(Extracted records)
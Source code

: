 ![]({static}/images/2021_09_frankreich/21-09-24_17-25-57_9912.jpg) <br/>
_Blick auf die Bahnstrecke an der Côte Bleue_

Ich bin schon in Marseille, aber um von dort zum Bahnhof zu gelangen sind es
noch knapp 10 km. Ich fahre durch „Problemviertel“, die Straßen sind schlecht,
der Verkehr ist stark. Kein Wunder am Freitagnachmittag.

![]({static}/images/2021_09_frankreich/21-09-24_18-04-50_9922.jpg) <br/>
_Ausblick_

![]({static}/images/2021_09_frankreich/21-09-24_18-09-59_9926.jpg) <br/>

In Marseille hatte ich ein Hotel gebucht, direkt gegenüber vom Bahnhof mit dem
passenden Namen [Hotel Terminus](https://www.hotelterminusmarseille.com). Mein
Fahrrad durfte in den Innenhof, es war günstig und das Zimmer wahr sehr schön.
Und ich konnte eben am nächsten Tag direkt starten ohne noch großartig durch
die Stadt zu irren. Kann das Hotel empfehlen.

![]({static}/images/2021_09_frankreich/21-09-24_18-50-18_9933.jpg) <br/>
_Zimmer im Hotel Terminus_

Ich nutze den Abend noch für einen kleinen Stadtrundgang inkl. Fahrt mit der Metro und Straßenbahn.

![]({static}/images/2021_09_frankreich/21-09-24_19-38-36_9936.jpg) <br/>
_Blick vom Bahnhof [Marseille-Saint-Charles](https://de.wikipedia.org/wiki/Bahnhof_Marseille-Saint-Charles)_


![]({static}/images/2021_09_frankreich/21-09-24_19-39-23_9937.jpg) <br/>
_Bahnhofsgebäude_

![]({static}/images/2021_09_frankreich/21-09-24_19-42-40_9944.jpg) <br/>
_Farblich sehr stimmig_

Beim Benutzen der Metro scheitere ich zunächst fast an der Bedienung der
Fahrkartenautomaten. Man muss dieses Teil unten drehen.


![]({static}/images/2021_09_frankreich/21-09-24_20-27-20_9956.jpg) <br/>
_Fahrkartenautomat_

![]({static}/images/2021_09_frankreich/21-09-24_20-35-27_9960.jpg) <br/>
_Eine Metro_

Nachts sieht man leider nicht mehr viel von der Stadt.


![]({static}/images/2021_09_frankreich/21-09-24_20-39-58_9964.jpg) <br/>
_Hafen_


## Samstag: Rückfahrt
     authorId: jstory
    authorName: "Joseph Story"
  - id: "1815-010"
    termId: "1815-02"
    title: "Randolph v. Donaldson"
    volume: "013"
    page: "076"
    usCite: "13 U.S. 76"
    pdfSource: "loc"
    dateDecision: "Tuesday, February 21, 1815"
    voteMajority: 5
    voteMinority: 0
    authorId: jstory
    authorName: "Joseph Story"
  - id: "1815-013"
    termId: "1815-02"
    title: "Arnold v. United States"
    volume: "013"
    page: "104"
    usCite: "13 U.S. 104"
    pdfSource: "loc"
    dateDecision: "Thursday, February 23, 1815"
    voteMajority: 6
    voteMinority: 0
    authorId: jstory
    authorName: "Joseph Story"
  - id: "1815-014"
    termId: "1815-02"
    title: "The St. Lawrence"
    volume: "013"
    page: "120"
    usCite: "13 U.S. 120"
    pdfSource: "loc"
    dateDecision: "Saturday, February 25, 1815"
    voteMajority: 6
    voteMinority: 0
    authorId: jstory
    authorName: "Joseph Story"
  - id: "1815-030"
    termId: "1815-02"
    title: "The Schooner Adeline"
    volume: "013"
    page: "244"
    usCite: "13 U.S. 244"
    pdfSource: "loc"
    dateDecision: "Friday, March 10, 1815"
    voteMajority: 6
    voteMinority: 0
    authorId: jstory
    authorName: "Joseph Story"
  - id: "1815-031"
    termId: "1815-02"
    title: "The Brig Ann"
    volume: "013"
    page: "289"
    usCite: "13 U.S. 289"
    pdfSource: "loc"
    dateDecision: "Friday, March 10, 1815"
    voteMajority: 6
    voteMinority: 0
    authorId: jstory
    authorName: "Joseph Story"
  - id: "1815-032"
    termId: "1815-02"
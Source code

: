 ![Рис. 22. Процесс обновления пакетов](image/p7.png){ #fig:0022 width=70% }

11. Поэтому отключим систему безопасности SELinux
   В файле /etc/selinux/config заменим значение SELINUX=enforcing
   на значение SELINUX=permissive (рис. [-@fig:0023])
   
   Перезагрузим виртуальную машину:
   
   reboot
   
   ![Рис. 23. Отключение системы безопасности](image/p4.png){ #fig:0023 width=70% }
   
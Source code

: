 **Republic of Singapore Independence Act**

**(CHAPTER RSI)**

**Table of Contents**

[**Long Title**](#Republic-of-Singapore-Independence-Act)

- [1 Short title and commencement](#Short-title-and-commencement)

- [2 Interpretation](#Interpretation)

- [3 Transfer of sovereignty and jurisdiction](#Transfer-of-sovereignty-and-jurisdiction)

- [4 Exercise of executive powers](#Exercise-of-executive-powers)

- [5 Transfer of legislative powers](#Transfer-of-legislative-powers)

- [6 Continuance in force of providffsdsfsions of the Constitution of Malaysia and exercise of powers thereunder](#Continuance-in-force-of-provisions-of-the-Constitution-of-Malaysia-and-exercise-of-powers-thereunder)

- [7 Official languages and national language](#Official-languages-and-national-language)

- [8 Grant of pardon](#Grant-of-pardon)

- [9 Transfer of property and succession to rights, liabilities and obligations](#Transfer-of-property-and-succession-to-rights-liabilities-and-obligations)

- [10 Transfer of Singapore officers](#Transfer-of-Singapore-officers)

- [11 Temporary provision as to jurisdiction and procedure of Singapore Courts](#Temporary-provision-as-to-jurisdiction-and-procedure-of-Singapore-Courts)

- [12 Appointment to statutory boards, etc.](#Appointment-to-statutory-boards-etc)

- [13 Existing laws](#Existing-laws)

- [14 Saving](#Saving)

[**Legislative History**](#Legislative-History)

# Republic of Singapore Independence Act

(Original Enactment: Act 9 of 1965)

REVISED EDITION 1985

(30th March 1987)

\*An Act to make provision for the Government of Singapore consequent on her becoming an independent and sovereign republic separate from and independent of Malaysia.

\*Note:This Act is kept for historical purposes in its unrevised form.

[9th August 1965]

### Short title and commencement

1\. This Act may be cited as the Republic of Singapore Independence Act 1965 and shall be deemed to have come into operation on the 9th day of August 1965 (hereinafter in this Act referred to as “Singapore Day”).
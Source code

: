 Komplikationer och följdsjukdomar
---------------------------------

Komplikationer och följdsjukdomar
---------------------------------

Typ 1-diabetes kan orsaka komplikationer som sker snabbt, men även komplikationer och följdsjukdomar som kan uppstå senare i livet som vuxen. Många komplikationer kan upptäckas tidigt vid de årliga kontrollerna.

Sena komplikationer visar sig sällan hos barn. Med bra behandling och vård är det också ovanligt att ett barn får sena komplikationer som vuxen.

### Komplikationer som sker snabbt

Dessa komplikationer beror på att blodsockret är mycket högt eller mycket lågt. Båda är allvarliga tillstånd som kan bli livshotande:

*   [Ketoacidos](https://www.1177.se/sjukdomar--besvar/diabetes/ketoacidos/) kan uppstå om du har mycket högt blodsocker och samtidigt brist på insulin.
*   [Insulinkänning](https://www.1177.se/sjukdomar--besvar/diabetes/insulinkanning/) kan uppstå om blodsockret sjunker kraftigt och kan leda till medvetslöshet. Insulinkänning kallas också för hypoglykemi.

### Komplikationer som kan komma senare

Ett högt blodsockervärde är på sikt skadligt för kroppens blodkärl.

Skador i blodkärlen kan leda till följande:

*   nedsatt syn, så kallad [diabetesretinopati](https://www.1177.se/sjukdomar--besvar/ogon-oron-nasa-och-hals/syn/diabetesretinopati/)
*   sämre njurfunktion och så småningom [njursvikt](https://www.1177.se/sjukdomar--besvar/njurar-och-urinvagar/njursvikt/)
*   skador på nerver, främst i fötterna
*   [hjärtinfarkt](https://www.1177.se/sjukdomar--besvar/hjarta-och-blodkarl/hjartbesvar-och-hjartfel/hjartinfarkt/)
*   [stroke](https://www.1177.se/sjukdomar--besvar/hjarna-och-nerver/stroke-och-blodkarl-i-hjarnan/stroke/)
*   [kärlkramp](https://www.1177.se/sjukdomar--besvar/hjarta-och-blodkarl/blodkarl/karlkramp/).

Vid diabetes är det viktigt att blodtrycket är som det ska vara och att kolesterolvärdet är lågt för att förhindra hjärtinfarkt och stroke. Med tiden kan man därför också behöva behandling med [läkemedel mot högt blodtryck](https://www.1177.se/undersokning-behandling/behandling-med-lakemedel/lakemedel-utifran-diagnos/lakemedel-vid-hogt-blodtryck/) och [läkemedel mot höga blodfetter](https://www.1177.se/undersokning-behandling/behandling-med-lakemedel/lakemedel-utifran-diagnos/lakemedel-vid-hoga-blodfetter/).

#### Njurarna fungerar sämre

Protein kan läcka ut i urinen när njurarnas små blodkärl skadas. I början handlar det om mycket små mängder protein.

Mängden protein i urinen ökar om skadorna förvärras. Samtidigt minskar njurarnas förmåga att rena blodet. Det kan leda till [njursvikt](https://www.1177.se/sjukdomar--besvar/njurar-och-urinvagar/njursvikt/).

▶ [Exercise instructions] Among the records above, find each line containing the string "snabbt" and copy it.

▶ [Exercise response]
Typ 1-diabetes kan orsaka komplikationer som sker snabbt, men även komplikationer och följdsjukdomar som kan uppstå senare i livet som vuxen. Många komplikationer kan upptäckas tidigt vid de årliga kontrollerna.
### Komplikationer som sker snabbt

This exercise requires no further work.